Indian Prime Minister Narendra Modi addresses the World Economic Forum's Davos Agenda meetings on Jan. 28.

NEW DELHI -- Indian Prime Minister Narendra Modi said on Thursday that the country, which has been shipping two locally made COVID-19 vaccines overseas, will be serving up more shots.

"So far only two made-in India vaccines have been introduced to the world [and] in the time to come, many more vaccines will be made available from India," Modi told the World Economic Forum's online Davos Agenda summit.

His remarks follow days after Indian-made coronavirus vaccines reached neighboring Bhutan, the Maldives, Bangladesh, Nepal and Myanmar; the Indian Ocean nations of the Seychelles and Mauritius; and Brazil and Morocco.  As regional rival China pursues its own vaccine diplomacy, other countries in South America, Africa and the Middle East are also trying to procure shots from India.

"These vaccines will help us in assisting countries across the world faster and on a much bigger scale," Modi said.

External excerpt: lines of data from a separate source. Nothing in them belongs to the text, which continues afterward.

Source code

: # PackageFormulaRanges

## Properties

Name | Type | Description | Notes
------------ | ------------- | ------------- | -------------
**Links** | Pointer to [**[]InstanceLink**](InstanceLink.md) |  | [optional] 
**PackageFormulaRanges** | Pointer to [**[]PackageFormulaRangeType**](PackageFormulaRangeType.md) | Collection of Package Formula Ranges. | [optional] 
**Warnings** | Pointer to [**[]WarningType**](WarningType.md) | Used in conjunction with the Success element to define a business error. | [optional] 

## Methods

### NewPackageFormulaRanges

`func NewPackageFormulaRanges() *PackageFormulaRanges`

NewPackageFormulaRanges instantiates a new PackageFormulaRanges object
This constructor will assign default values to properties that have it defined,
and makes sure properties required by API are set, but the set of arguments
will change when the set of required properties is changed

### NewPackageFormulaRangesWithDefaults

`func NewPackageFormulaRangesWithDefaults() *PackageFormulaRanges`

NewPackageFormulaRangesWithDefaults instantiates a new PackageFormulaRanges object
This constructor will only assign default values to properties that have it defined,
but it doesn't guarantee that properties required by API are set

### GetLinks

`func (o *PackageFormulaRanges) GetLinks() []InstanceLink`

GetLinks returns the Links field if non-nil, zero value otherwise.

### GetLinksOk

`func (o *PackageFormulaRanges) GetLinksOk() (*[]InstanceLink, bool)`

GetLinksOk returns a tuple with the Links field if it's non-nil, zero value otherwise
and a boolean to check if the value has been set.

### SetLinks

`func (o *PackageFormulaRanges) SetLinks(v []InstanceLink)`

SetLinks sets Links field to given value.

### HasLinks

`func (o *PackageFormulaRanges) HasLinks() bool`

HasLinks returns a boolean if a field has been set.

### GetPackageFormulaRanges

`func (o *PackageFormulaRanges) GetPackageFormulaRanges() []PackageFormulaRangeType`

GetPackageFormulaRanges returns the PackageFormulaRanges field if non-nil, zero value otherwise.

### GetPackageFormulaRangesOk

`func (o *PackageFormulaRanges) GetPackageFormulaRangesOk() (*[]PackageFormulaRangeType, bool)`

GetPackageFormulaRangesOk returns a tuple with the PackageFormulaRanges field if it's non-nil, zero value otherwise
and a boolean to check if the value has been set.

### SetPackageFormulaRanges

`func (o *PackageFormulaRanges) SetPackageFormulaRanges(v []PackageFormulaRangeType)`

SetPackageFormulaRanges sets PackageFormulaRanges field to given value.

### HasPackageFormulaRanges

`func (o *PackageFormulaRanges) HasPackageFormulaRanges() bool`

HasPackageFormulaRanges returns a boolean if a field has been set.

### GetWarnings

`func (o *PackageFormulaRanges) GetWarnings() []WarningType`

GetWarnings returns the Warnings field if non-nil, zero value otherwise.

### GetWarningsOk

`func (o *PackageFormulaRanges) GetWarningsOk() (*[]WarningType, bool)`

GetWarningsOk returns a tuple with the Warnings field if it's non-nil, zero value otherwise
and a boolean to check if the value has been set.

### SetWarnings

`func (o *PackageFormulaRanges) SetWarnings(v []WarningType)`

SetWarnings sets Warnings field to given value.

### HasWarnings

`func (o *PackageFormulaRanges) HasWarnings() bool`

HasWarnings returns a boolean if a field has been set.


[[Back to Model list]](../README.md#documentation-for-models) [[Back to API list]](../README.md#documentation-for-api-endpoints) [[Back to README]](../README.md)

In what has been described as the world's largest coronavirus ​vaccination effort, India has "has vaccinated more than 2.3 million health workers" in the 12 days since the launch of the campaign on Jan. 16, Modi told the meeting.

The South Asian nation -- the country second-most afflicted by the pandemic, with over 10.7 million cases after the U.S.' 25.5 million -- is vaccinating 10 million health care providers and 20 million other front-line workers, including police and army personnel, in the first phase.

Phase 2 will cover 270 million people over the age of 50, along with those having such underlying medical conditions as diabetes, high blood pressure and cardiovascular disease. Modi's government has vowed to vaccinate 300 million people by July or August.

India's drug regulator earlier this month approved two vaccines for emergency use. One, developed by AstraZeneca and the University of Oxford, is being made by Serum Institute of India under the brand name Covishield. The other, Covaxin, is a homegrown vaccine produced by Bharat Biotech. Both require  two doses to be administered 28 days apart and must be stored at temperatures from 2 C to 8 C.

The Serum Institute -- the world's largest vaccine manufacturer by number of doses produced -- is also preparing to manufacture more vaccines. Another Indian pharmaceutical company, Hetero, has signed a deal to locally produce the Russian-developed Sputnik V shot.

Not only is India inoculating its own people against COVID-19, it is also sending these vaccines to various countries and saving the lives of their citizens too, Modi said in his address.

"When corona had just started, we were procuring masks, PPE and testing kits from overseas. Today, not only are we fulfilling domestic demand, we are also sending these to other countries," the prime minister said.

Modi also said that India is now moving forward with the commitment to become self-reliant and this aspiration of the country "will strengthen globalism in a new way."

"I'm sure this [self-reliance] mission will be greatly benefited by Industry 4.0," he said. The fourth industrial revolution will have four key factors -- connectivity, automation, artificial intelligence or machine learning; and real-time data -- with India a leading player in all of them, Modi added.